• _Work order_
Pull out all lines from the listing below in which the word "graphs" appears.

• _Extracted information_

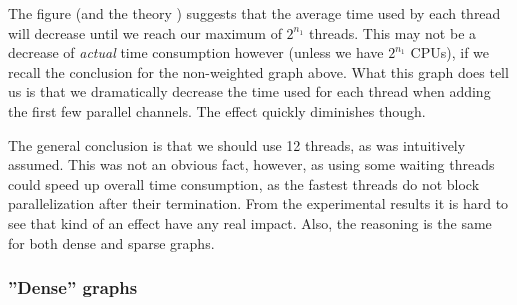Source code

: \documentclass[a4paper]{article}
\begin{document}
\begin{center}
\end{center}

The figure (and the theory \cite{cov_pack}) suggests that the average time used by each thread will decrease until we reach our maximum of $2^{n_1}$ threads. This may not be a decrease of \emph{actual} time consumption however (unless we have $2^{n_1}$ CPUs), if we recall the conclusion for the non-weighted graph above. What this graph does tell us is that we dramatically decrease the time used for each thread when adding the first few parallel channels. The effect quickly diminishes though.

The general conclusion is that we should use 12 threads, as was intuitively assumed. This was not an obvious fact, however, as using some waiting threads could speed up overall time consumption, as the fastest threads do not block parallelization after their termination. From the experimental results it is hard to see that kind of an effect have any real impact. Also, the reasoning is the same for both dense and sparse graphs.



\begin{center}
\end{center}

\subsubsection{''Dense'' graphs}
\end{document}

• _Task result_
The general conclusion is that we should use 12 threads, as was intuitively assumed. This was not an obvious fact, however, as using some waiting threads could speed up overall time consumption, as the fastest threads do not block parallelization after their termination. From the experimental results it is hard to see that kind of an effect have any real impact. Also, the reasoning is the same for both dense and sparse graphs.
\subsubsection{''Dense'' graphs}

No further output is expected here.